_Task_. Search the records below for the word "문자열로". Pull out each line that has it.

_Material provided_.
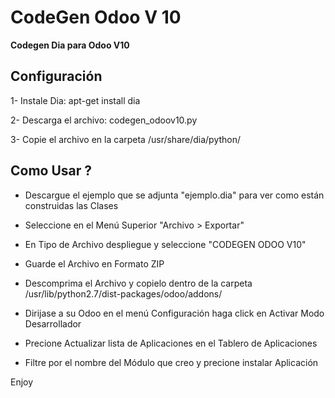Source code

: # CodeGen Odoo V 10
<strong>Codegen Dia para Odoo V10</strong>

<strong>Configuración</strong>
---------------------

1- Instale Dia: apt-get install dia

2- Descarga el archivo: codegen_odoov10.py

3- Copie el archivo en la carpeta /usr/share/dia/python/

<strong>Como Usar ?</strong>
---------------------

* Descargue el ejemplo que se adjunta "ejemplo.dia" para ver como están construidas las Clases

* Seleccione en el Menú Superior "Archivo > Exportar"

* En Tipo de Archivo despliegue y seleccione "CODEGEN ODOO V10"

* Guarde el Archivo en Formato ZIP

* Descomprima el Archivo y copielo dentro de la carpeta /usr/lib/python2.7/dist-packages/odoo/addons/

* Dirijase a su Odoo en el menú Configuración haga click en Activar Modo Desarrollador

* Precione Actualizar lista de Aplicaciones en el Tablero de Aplicaciones

* Filtre por el nombre del Módulo que creo y precione instalar Aplicación

Enjoy
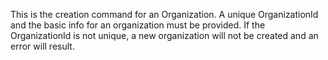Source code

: This is the creation command for an Organization. A unique OrganizationId and the basic info 
for an organization must be provided. If the OrganizationId is not unique, a new organization 
will not be created and an error will result.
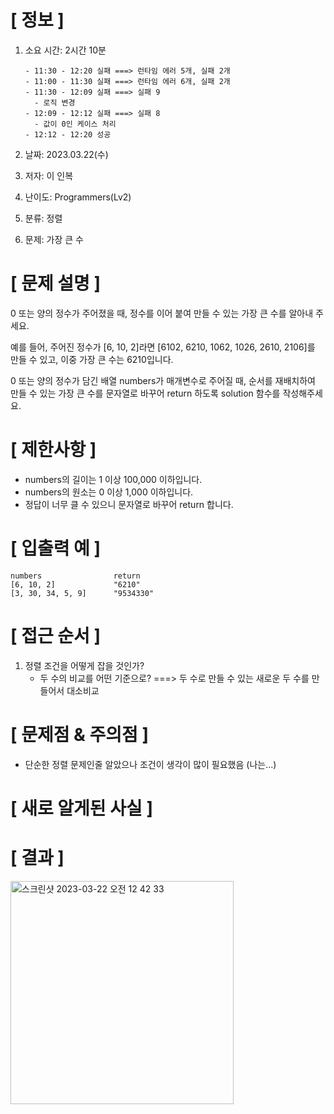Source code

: # **[ 정보 ]**
1. 소요 시간: 2시간 10분
   
       - 11:30 - 12:20 실패 ===> 런타임 에러 5개, 실패 2개
       - 11:00 - 11:30 실패 ===> 런타임 에러 6개, 실패 2개
       - 11:30 - 12:09 실패 ===> 실패 9
         - 로직 변경
       - 12:09 - 12:12 실패 ===> 실패 8
         - 값이 0인 케이스 처리
       - 12:12 - 12:20 성공
2. 날짜: 2023.03.22(수)
3. 저자: 이 인복
4. 난이도: Programmers(Lv2)
5. 분류: 정렬   
6. 문제: 가장 큰 수

# **[ 문제 설명 ]**
0 또는 양의 정수가 주어졌을 때, 정수를 이어 붙여 만들 수 있는 가장 큰 수를 알아내 주세요.   

예를 들어, 주어진 정수가 [6, 10, 2]라면 [6102, 6210, 1062, 1026, 2610, 2106]를 만들 수 있고, 이중 가장 큰 수는 6210입니다. 

0 또는 양의 정수가 담긴 배열 numbers가 매개변수로 주어질 때, 순서를 재배치하여 만들 수 있는 가장 큰 수를 문자열로 바꾸어 return 하도록 solution 함수를 작성해주세요.


# **[ 제한사항 ]**
- numbers의 길이는 1 이상 100,000 이하입니다.
- numbers의 원소는 0 이상 1,000 이하입니다.
- 정답이 너무 클 수 있으니 문자열로 바꾸어 return 합니다.

# **[ 입출력 예 ]**
    numbers	               return
    [6, 10, 2]	           "6210"
    [3, 30, 34, 5, 9]	   "9534330"

# **[ 접근 순서 ]**
1. 정렬 조건을 어떻게 잡을 것인가?
    - 두 수의 비교를 어떤 기준으로? ===> 두 수로 만들 수 있는 새로운 두 수를 만들어서 대소비교

# **[ 문제점 & 주의점 ]**
- 단순한 정렬 문제인줄 알았으나 조건이 생각이 많이 필요했음 (나는...)

# **[ 새로 알게된 사실 ]**

# **[ 결과 ]**
<img width="357" alt="스크린샷 2023-03-22 오전 12 42 33" src="https://user-images.githubusercontent.com/59809278/226660829-30cedd3f-726f-41a1-948c-07697ca3ad44.png">
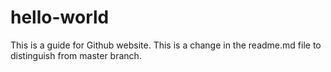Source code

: # hello-world
This is a guide for Github website.
This is a change in the readme.md file to distinguish from master branch.
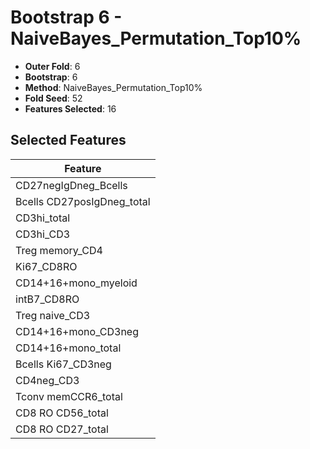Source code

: # Bootstrap 6 - NaiveBayes_Permutation_Top10%

- **Outer Fold**: 6
- **Bootstrap**: 6
- **Method**: NaiveBayes_Permutation_Top10%
- **Fold Seed**: 52
- **Features Selected**: 16

## Selected Features

| Feature |
|---------|
| CD27negIgDneg_Bcells |
| Bcells CD27posIgDneg_total |
| CD3hi_total |
| CD3hi_CD3 |
| Treg memory_CD4 |
| Ki67_CD8RO |
| CD14+16+mono_myeloid |
| intB7_CD8RO |
| Treg naive_CD3 |
| CD14+16+mono_CD3neg |
| CD14+16+mono_total |
| Bcells Ki67_CD3neg |
| CD4neg_CD3 |
| Tconv memCCR6_total |
| CD8 RO CD56_total |
| CD8 RO CD27_total |
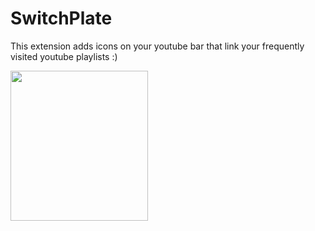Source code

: # SwitchPlate
This extension adds icons on your youtube bar that link your frequently visited youtube playlists :)
<p>
    <img src="Screenshot(137).png" width="220" height="240" />
</p>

_Exercise result_.
0 또는 양의 정수가 담긴 배열 numbers가 매개변수로 주어질 때, 순서를 재배치하여 만들 수 있는 가장 큰 수를 문자열로 바꾸어 return 하도록 solution 함수를 작성해주세요.
- 정답이 너무 클 수 있으니 문자열로 바꾸어 return 합니다.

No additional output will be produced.